# Assignment #1
## Topic: Political Reviews - Generate Lexicon Sentiment

Name: **Hoo Yee Torng** </br>
Matrix: **P101447**

## 1.0 IMPORT LIBRARY
Import all the library needed and download the database for Spacy, NLTK Lemmatizer, Stopwords etc

In [1]:
import pandas as pd
import nltk
from nltk.stem import WordNetLemmatizer
from nltk.stem import PorterStemmer
from nltk.stem import LancasterStemmer
from nltk.corpus import stopwords
import re
import spacy

nltk.download('stopwords')
nltk.download('punkt')
nltk.download('wordnet')
nlp = spacy.load('en_core_web_sm')
nltk.download('averaged_perceptron_tagger')
stop_words = set(stopwords.words('english'))

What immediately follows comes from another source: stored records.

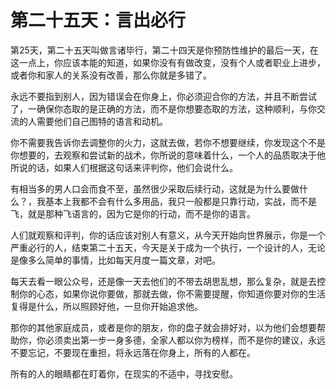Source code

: # 第二十五天：言出必行

第25天，第二十五天叫做言诸毕行，第二十四天是你预防性维护的最后一天，在这一点上，你应该本能的知道，如果你没有有做改变，没有个人或者职业上进步，或者你和家人的关系没有改善，那么你就是多错了。

永远不要指到别人，因为错误会在你身上，你必须迎合你的方法，并且不断尝试了，一确保你态取的是正确的方法，而不是你想要态取的方法，这种顺利，与你交流的人需要他们自己图特的语言和动机。

你不需要我告诉你去调整你的火力，这就去做，若你不想要继续，你发现这个不是你想要的，去观察和尝试新的战术，你所说的意味着什么，一个人的品质取决于他所说的话，如果人们根据这句话来评判你，他们会说什么。

有相当多的男人口会而食不至，虽然很少采取后续行动，这就是为什么要做什么？，我基本上我都不会有什么多用品，我只一般都是只靠行动，实战，而不是飞，就是那种飞语言的，因为它是你的行动，而不是你的语言。

人们就观察和评判，你的话应该对别人有意义，从今天开始向世界展示，你是一个严重必行的人，结束第二十五天，今天是关于成为一个执行，一个设计的人，无论是像多么简单的事情，比如每天月度一篇文章，对吧。

每天去看一眼公众号，还是像一天去他们的不带去胡思乱想，那么复杂，就是去控制你的心态，如果你说你要做，那就去做，你不需要提醒，你知道你要对你的生活复得是什么，所以照顾好他，一旦你开始追求他。

那你的其他家庭成员，或者是你的朋友，你的盘子就会排好对，以为他们会想要帮助你，你必须卖出第一步一身多德，全家人都以你为榜样，而不是你的建议，永远不要忘记，不要现在重担，将永远落在你身上，所有的人都在。

所有的人的眼睛都在盯着你，在现实的不适中，寻找安慰。
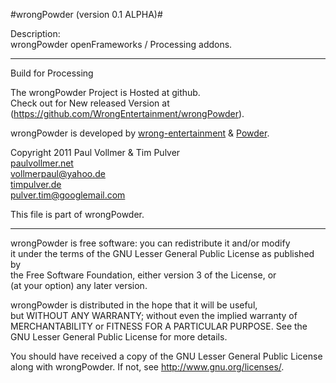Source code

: #wrongPowder (version 0.1 ALPHA)#

Description:  
wrongPowder openFrameworks / Processing addons. 

* * * * *

Build for Processing

The wrongPowder Project is Hosted at github.  
Check out for New released Version at (<https://github.com/WrongEntertainment/wrongPowder>).

wrongPowder is developed by [wrong-entertainment](https://github.com/WrongEntertainment/) & [Powder](https://github.com/Powder/).


Copyright 2011 Paul Vollmer & Tim Pulver  
[paulvollmer.net](http://paul-vollmer.net)  
<vollmerpaul@yahoo.de>  
[timpulver.de](http://timpulver.de)  
<pulver.tim@googlemail.com>  

This file is part of wrongPowder.  

* * *

wrongPowder is free software: you can redistribute it and/or modify  
it under the terms of the GNU Lesser General Public License as published by  
the Free Software Foundation, either version 3 of the License, or  
(at your option) any later version.  

wrongPowder is distributed in the hope that it will be useful,  
but WITHOUT ANY WARRANTY; without even the implied warranty of  
MERCHANTABILITY or FITNESS FOR A PARTICULAR PURPOSE. See the  
GNU Lesser General Public License for more details.  

You should have received a copy of the GNU Lesser General Public License  
along with wrongPowder.  If not, see <http://www.gnu.org/licenses/>.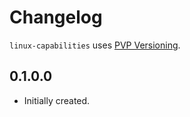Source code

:# Changelog

`linux-capabilities` uses [PVP Versioning][1].

## 0.1.0.0

* Initially created.

[1]: https://pvp.haskell.org
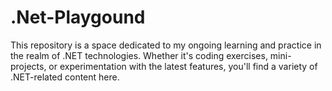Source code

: # .Net-Playgound
This repository is a space dedicated to my ongoing learning and practice in the realm of .NET technologies. Whether it's coding exercises, mini-projects, or experimentation with the latest features, you'll find a variety of .NET-related content here.
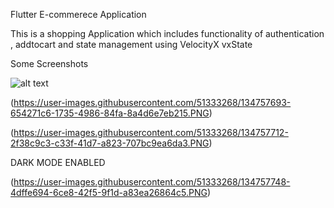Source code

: Flutter E-commerece Application

This is a shopping Application which includes functionality of authentication , addtocart and state management using VelocityX vxState

Some Screenshots



![alt text](https://user-images.githubusercontent.com/51333268/134757653-5ea3d551-6447-4a3f-b62b-4284ab1b054b.PNG)

(https://user-images.githubusercontent.com/51333268/134757693-654271c6-1735-4986-84fa-8a4d6e7eb215.PNG)

(https://user-images.githubusercontent.com/51333268/134757712-2f38c9c3-c33f-41d7-a823-707bc9ea6da3.PNG)


DARK MODE ENABLED

(https://user-images.githubusercontent.com/51333268/134757748-4dffe694-6ce8-42f5-9f1d-a83ea26864c5.PNG)
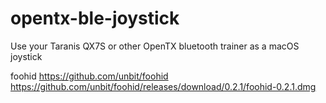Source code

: # opentx-ble-joystick
Use your Taranis QX7S or other OpenTX bluetooth trainer as a macOS joystick

foohid
https://github.com/unbit/foohid
https://github.com/unbit/foohid/releases/download/0.2.1/foohid-0.2.1.dmg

lemmatizer = WordNetLemmatizer()

[nltk_data] Downloading package stopwords to /root/nltk_data...
[nltk_data]   Package stopwords is already up-to-date!
[nltk_data] Downloading package punkt to /root/nltk_data...
[nltk_data]   Package punkt is already up-to-date!
[nltk_data] Downloading package wordnet to /root/nltk_data...
[nltk_data]   Package wordnet is already up-to-date!
[nltk_data] Downloading package averaged_perceptron_tagger to
[nltk_data]     /root/nltk_data...
[nltk_data]   Package averaged_perceptron_tagger is already up-to-
[nltk_data]       date!


## 2.0 TEXT PROCESSING FUNCTION
Define text processig function 
* extract_words - Only return alphebert words in lower case
* get_adjective - Use both Spacy and NTLK to return adjective words
* lemmatized_remove_stopword - Lemmatized the words and remove stop words
* is_word_exist - To check if the word exist in the word list


In [0]:
# RETURN WORD ONLY
def extract_words(setence):
  letters = re.sub("[^a-zA-Z]", " ", setence)
  return(letters.lower())


# GET ADJECTIVE ONLY
# USE BOTH SPACY AND NTLK
def get_adjective_word(setence):
  words = []

  ## CHECK BY SPACY FIRST
  spacy_words = nlp(u''+setence+'')
  for token in spacy_words:
    if token.pos_ == 'ADV':
      words.append(token.text)

  ## CHECK BY NLTK
  nltk_words = nltk.word_tokenize(setence)
  for stc in nltk_words:
    nltk_token = nltk.pos_tag(nltk.word_tokenize(stc))
    if nltk_token[0][1] == 'JJ' and nltk_token[0][0] not in words:
      words.append(nltk_token[0][0])
    
  return words


# LEMMATIZED AND REMOVE STOP WORD
def lemmatized_remove_stopword(sentence):
    new_line = []
    word_tokens = nltk.word_tokenize(sentence)
    for w in word_tokens:
      output_word = lemmatizer.lemmatize(w)
      if output_word not in stop_words:
        new_line.append(output_word)
    
    return (" ".join(new_line) + " ").strip()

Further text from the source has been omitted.